El primero de enero fue uno de los días
más tristes de la invernada. El viento era violento y el
frío insoportable. No se podía salir sin exponerse a
quedarse helado. Los más valientes debían limitarse a
pasear sobre el puente abrigado por la tienda. Juan Cornbutte, Gervique
y Gradlin no se levantaron de la cama. Los dos noruegos, Aupic y
André Vasling, cuya salud se sostenía, lanzaban miradas
feroces sobre sus compañeros, a los que veían
languidecer.
Luis Cornbutte llevó a Penellan al puente y le
preguntó dónde estaban las provisiones de
combustible.
-El carbón se ha agotado hace mucho –
respondió Penellan – y vamos a quemar nuestros
últimos trozos de madera.
Si no conseguimos combatir este frío –
dijo Luis Cornbutte – estamos perdidos.
-Nos queda un medio – replicó Penellan -;
quemar lo que podamos de nuestro brick, desde los empalletados
hasta la línea de flotación, e incluso, llegado el caso,
podemos demolerlo entero y construir un barco más
pequeño.
-Es un medio extremo – respondió Luis
Cornbutte –, y siempre habrá tiempo de utilizarlo cuando
nuestros hombres recuperen el vigor, porque – dijo en voz baja
– nuestras fuerzas disminuyen, mientras las de nuestros enemigos
parecen aumentar. ¡Es incluso bastante extraordinario!

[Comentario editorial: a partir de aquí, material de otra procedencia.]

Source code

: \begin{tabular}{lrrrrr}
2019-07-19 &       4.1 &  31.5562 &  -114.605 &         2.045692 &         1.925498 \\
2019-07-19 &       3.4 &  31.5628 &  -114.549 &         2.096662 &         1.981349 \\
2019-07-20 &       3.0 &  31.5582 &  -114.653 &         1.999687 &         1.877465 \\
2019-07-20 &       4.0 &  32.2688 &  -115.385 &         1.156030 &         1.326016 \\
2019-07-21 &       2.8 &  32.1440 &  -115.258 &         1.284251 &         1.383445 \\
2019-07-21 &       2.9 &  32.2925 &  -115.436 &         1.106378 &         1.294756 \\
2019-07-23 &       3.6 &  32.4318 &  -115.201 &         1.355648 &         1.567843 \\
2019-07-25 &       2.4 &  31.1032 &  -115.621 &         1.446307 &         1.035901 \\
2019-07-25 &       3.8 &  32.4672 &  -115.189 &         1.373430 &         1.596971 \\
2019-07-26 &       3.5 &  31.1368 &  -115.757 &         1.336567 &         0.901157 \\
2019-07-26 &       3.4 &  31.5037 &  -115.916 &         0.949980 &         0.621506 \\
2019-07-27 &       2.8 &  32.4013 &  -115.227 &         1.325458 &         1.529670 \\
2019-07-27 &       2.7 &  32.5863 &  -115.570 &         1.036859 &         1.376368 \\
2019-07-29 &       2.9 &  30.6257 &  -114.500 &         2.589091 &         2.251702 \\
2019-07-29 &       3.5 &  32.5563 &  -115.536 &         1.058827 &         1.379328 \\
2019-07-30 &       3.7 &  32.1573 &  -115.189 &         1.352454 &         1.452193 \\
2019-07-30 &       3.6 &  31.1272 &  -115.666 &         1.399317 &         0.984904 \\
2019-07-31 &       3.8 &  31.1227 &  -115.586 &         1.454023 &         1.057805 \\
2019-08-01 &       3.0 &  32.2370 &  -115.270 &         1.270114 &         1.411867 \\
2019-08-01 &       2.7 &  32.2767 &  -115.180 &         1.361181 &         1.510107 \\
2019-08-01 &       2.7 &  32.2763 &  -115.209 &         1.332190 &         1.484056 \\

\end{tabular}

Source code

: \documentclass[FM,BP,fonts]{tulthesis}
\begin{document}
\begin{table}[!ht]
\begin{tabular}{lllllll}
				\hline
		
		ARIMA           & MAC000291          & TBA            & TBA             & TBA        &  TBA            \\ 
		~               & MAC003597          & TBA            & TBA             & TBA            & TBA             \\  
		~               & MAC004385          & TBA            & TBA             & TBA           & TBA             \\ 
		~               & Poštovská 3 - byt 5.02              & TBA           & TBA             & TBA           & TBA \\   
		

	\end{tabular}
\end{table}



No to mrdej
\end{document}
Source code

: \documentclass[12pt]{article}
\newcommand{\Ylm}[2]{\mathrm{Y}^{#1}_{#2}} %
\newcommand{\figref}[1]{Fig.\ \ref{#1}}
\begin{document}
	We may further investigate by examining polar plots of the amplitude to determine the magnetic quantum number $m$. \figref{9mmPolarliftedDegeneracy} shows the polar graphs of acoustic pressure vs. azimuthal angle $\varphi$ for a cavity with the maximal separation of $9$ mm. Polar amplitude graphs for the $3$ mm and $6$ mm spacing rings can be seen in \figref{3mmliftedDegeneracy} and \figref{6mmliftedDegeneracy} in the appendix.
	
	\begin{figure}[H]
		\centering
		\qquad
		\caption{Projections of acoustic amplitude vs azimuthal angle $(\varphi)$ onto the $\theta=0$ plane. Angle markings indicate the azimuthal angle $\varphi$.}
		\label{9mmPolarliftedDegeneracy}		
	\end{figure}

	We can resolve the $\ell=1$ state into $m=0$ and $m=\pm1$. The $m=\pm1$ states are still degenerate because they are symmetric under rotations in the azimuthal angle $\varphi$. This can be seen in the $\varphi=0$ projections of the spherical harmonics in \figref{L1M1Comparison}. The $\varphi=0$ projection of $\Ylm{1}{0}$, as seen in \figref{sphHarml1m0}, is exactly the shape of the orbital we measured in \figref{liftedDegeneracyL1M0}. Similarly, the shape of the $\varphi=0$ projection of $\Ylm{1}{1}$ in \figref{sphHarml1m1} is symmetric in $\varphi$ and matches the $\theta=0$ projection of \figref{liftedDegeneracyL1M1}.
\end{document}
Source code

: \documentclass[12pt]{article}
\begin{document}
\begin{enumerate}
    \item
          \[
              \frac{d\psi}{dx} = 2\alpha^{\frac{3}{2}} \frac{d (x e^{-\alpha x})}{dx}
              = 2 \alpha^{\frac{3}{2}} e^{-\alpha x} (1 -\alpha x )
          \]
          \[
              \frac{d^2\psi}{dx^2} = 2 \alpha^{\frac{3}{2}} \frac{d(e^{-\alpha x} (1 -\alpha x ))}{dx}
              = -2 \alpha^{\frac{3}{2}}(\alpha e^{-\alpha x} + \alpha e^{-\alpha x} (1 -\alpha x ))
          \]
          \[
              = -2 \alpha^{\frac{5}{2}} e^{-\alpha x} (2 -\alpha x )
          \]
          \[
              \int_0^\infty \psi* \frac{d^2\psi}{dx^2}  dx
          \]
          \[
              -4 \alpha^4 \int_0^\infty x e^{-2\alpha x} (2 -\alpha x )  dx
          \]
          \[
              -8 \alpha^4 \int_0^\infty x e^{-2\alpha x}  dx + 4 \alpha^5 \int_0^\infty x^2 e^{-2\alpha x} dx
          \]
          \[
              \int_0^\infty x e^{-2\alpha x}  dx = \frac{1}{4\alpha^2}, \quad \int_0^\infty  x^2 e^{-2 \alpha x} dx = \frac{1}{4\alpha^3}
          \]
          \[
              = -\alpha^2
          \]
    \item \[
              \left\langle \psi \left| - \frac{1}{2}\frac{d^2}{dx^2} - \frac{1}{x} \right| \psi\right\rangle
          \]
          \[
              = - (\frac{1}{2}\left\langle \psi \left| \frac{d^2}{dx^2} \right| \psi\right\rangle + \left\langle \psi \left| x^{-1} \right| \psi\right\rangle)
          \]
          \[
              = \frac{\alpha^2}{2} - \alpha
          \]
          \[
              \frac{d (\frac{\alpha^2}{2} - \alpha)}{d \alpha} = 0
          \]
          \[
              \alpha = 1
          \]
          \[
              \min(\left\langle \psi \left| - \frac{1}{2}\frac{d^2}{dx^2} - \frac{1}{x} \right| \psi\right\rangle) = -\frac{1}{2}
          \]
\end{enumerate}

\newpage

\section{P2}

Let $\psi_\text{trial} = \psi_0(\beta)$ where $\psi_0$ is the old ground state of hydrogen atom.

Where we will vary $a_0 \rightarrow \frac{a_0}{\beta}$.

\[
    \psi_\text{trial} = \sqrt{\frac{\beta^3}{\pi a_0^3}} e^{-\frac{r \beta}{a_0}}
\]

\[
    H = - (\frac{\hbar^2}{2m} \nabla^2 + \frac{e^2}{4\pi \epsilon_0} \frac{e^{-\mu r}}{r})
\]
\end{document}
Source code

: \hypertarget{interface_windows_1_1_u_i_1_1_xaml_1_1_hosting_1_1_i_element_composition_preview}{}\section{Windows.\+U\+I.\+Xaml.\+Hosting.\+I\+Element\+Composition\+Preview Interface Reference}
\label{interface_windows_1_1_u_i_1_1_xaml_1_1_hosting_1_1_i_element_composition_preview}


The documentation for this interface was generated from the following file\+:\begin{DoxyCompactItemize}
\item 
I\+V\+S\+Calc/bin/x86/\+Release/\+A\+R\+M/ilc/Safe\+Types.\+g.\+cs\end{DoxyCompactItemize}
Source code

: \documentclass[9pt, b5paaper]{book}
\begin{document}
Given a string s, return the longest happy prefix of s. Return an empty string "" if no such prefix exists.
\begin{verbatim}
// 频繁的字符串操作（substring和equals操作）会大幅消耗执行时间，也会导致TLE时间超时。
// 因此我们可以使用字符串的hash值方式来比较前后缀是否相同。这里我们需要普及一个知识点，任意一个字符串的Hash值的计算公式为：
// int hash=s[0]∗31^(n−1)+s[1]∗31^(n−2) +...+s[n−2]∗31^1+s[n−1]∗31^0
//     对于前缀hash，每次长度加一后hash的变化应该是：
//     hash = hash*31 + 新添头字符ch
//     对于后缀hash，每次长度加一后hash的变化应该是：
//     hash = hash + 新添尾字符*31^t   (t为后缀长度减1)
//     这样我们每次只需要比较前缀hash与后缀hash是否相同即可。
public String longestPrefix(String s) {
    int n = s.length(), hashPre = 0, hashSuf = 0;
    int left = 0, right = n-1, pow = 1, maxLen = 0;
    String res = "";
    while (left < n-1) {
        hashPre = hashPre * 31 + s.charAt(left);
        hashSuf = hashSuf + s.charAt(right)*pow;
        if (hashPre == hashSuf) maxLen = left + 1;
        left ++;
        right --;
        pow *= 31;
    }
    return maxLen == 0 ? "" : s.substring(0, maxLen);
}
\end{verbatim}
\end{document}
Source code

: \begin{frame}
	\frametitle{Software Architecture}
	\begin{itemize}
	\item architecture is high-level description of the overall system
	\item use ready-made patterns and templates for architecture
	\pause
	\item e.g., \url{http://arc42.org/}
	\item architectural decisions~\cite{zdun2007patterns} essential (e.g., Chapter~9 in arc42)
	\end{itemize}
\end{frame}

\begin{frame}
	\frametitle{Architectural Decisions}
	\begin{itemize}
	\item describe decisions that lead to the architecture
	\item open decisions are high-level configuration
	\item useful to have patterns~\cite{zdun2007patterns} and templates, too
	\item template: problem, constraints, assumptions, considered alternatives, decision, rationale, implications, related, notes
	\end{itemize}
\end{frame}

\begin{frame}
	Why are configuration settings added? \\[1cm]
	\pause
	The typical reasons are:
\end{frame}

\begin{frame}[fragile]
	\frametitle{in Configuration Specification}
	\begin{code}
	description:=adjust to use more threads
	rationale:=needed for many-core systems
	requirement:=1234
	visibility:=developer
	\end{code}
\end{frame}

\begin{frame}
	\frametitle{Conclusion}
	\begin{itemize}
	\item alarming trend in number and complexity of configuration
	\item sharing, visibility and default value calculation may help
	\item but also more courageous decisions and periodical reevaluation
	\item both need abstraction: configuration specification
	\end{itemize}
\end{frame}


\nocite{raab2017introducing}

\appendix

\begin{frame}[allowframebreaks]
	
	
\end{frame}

-Es cierto – dijo Penellan –, y sin la
precaución que tenernos de velar día y noche, no
sé lo que nos pasaría.
-Tomemos las hachas – dijo Luis Cornbutte
– y vayamos a por nuestra cosecha de leña.
A pesar del frío, las dos subieron a los
empalletados de proa y abatieron toda la madera que no era de utilidad
indispensable para el navío, Luego volvieron con aquella nueva
provisión. La estufa fue atiborrada de nuevo y un hombre
quedó de guardia para impedir que se apagase.
Pronto, sin embargo, Luis Cornbutte y sus amigos no
daban más de sí. No podían confiar ningún
detalle de la vida común a sus enemigos. Encargados de todos los
cuidados domésticos, en seguida vieron agotarse sus fuerzas. En
Juan Cornbutte se declaró el escorbuto y sufría dolores
intolerables. Gervique y Gradlin comenzaron a tenerlo también.
Sin la provisión de zumo de limón, que tenían en
abundancia, aquellos desgraciados hubieran sucumbido pronto a sus
sufrimientos. Por eso no se les escatimó aquel remedio
soberano.
Pero un día, el 15 de enero, cuando Luis
Cornbutte bajó al pañol para renovar su provisión
de limones, quedó estupefacto al ver que los barriles en que
estaban guardados habían desaparecido. Subió al lado de
Penellan y le dio parte de esta nueva desgracia. Se había
cometido un robo y era fácil reconocer a los autores.
¡Luis Cornbutte comprendió entonces por qué se
sostenía la salud de sus enemigos! Los suyos no tenían ya
fuerzas suficientes para arrancarles aquellas provisiones, de las que
dependían su vida y la de sus compañeros, y por primera
vez quedó sumido en una sombría desesperación.